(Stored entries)
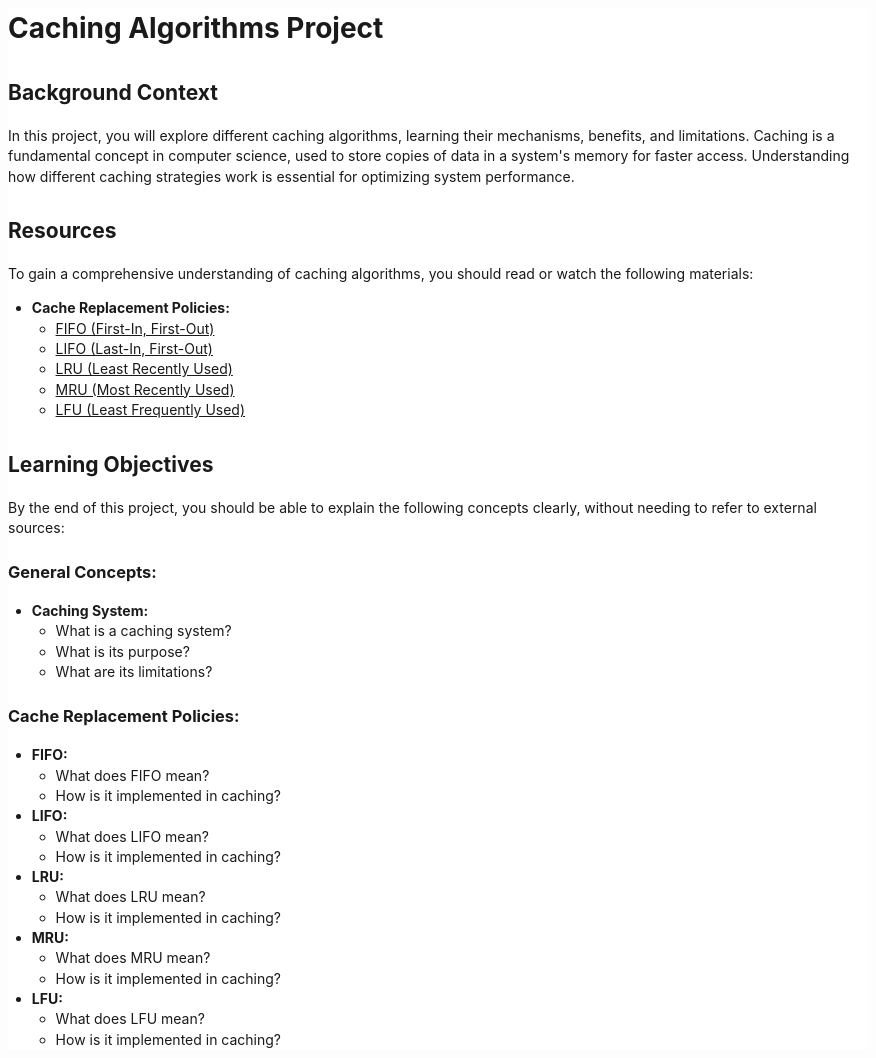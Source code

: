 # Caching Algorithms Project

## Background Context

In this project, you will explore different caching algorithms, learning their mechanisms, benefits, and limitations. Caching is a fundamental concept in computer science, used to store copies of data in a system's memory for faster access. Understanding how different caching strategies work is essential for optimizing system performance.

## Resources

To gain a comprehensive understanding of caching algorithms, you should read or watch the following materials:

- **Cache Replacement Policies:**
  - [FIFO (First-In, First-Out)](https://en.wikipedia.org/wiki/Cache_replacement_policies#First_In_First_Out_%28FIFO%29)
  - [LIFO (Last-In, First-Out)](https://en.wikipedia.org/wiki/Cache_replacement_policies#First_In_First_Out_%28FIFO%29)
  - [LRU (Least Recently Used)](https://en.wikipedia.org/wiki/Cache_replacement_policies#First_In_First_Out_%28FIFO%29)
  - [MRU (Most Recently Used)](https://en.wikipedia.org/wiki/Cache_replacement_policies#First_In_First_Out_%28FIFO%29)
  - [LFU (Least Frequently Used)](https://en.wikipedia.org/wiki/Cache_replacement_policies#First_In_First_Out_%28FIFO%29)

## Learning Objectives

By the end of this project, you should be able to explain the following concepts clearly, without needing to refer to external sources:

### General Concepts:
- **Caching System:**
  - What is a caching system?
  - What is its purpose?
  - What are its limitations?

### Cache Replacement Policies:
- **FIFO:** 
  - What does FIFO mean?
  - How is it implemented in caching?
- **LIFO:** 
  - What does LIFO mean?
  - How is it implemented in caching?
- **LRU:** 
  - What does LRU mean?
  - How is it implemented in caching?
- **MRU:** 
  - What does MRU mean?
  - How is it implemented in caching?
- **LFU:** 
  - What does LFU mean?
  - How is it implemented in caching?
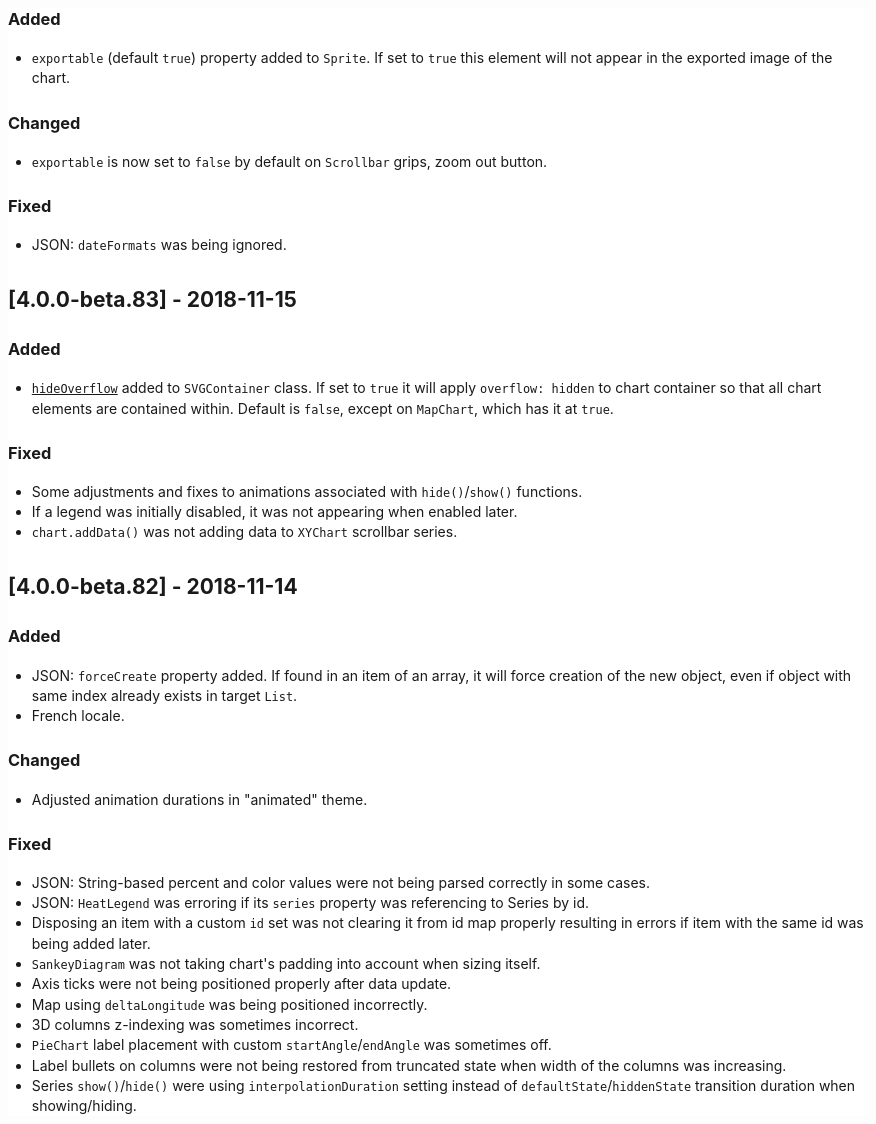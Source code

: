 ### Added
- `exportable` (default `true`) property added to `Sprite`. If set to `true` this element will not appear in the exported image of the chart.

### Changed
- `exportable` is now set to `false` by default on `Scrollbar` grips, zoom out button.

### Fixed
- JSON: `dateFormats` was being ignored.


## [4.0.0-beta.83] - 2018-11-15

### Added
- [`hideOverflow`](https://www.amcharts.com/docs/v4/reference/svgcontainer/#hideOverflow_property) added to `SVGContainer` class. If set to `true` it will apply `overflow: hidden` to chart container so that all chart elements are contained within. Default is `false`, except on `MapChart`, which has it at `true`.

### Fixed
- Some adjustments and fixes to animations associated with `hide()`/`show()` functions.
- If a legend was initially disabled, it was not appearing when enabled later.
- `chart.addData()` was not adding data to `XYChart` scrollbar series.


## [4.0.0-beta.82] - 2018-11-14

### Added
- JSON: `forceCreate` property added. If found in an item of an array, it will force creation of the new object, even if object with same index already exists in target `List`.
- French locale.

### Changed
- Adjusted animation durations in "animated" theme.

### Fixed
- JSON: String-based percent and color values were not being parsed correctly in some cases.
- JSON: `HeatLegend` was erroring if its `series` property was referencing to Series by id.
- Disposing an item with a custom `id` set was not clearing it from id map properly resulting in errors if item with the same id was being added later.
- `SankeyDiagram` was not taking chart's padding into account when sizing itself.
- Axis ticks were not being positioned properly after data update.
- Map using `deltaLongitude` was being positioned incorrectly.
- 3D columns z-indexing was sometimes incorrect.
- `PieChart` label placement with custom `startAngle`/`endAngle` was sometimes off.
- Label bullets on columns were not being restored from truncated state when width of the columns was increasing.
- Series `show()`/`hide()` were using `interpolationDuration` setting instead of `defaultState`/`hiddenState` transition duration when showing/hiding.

Exercise aim -
Exactly as they appear, please return only the lines from the first line of the records through the line containing "## Background Context", both included, leaving out all pictures.

Written response -
Source code

: # Caching Algorithms Project

## Background Context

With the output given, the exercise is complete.